Stratified analyses further revealed heterogeneity in the effects of body composition variables across different populations. These subgroup-specific distributions (Supplementary Tables S5, S7, and S9) indicate notable sex, age, and BMI-related differences in visceral fat, fluid balance, and skeletal composition, which may underlie variations in MAFLD risk. In sex-stratified models, lean mass, muscle mass, and bone mass remained significantly associated with MAFLD in males but not in females after multivariable adjustment, suggesting modulation by sex-specific factors such as hormonal status and fat distribution patterns43–45. Age-stratified analyses showed relatively modest differences, with VFR, BMR, and total body water remaining consistently associated with MAFLD across age groups, while ECW% and lean mass demonstrated stronger effects in younger individuals. Notably, in individuals with BMI > 28 kg/m2, many indicators lost statistical significance, with only VFR and ECW% remaining robustly associated with MAFLD, possibly reflecting collinearity or a ceiling effect in obese populations. These findings underscore the particularly strong discriminative value of VFR in high-BMI groups46,47.

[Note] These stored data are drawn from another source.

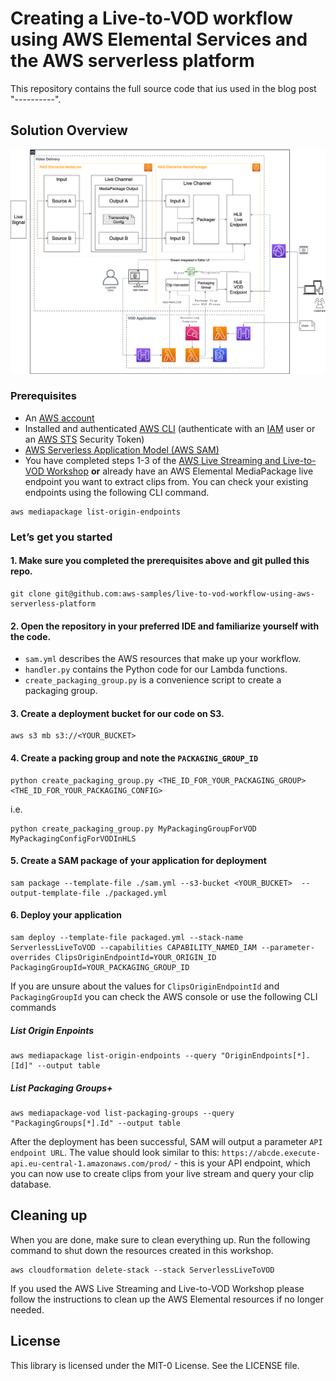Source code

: #  Creating a Live-to-VOD workflow using AWS Elemental Services and the AWS serverless platform

This repository contains the full source code that ius used in the blog post "----------".

## Solution Overview


![Diagram](img/serverless-live-to-vod.png)


### Prerequisites

- An [AWS account](https://signin.aws.amazon.com/signin?redirect_uri=https%3A%2F%2Fportal.aws.amazon.com%2Fbilling%2Fsignup%2Fresume&client_id=signup)
- Installed and authenticated [AWS CLI](https://docs.aws.amazon.com/en_pv/cli/latest/userguide/cli-chap-install.html) (authenticate with an [IAM](https://docs.aws.amazon.com/IAM/latest/UserGuide/getting-started.html) user or an [AWS STS](https://docs.aws.amazon.com/STS/latest/APIReference/Welcome.html) Security Token)
- [AWS Serverless Application Model (AWS SAM)](https://docs.aws.amazon.com/serverless-application-model/index.html)
- You have completed steps 1-3 of the [AWS Live Streaming and Live-to-VOD Workshop]() **or** already have an AWS Elemental MediaPackage live endpoint you want to extract clips from. You can check your existing endpoints using the following CLI command.

```
aws mediapackage list-origin-endpoints
```

### Let’s get you started

#### 1. Make sure you completed the prerequisites above and git pulled this repo.

```
git clone git@github.com:aws-samples/live-to-vod-workflow-using-aws-serverless-platform
```

#### 2. Open the repository in your preferred IDE and familiarize yourself with the code.

- `sam.yml` describes the AWS resources that make up your workflow.
- `handler.py` contains the Python code for our Lambda functions.
- `create_packaging_group.py` is a convenience script to create a packaging group.

#### 3. Create a deployment bucket for our code on S3.

```
aws s3 mb s3://<YOUR_BUCKET>
```

#### 4. Create a packing group and note the `PACKAGING_GROUP_ID`

```
python create_packaging_group.py <THE_ID_FOR_YOUR_PACKAGING_GROUP> <THE_ID_FOR_YOUR_PACKAGING_CONFIG>
```

i.e. 

```
python create_packaging_group.py MyPackagingGroupForVOD MyPackagingConfigForVODInHLS
```

#### 5. Create a SAM package of your application for deployment

```
sam package --template-file ./sam.yml --s3-bucket <YOUR_BUCKET>  --output-template-file ./packaged.yml
```

#### 6. Deploy your application

```
sam deploy --template-file packaged.yml --stack-name ServerlessLiveToVOD --capabilities CAPABILITY_NAMED_IAM --parameter-overrides ClipsOriginEndpointId=YOUR_ORIGIN_ID PackagingGroupId=YOUR_PACKAGING_GROUP_ID
```

If you are unsure about the values for `ClipsOriginEndpointId` and `PackagingGroupId` you can check the AWS console or use the following CLI commands

##### List Origin Enpoints

```
aws mediapackage list-origin-endpoints --query "OriginEndpoints[*].[Id]" --output table
```
##### List Packaging Groups+

```
aws mediapackage-vod list-packaging-groups --query "PackagingGroups[*].Id" --output table
```

After the deployment has been successful, SAM will output a parameter `API endpoint URL`. The value should look similar to this: `https://abcde.execute-api.eu-central-1.amazonaws.com/prod/` - this is your API endpoint, which you can now use to create clips from your live stream and query your clip database.

## Cleaning up

When you are done, make sure to clean everything up.
Run the following command to shut down the resources created in this workshop.

```
aws cloudformation delete-stack --stack ServerlessLiveToVOD
```

If you used the AWS Live Streaming and Live-to-VOD Workshop please follow the instructions to clean up the AWS Elemental resources if no longer needed.

## License

This library is licensed under the MIT-0 License. See the LICENSE file.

To contextualize these findings, we compared our results with previously reported non-invasive models for fatty liver disease or MAFLD identification. Reported discrimination performance varies by data modality and reference standard; commonly used clinical or laboratory-based scores typically show AUC values around 0.76–0.83 in meta-analytic evidence, with some population-specific validations reporting AUCs of approximately 0.82–0.91. In the present study, machine learning models based on BIA-derived body composition indicators achieved AUC values exceeding 0.96 in both internal evaluation and an independent temporal validation cohort. Differences in features, study populations, and outcome definitions should therefore be considered when interpreting cross-study comparisons.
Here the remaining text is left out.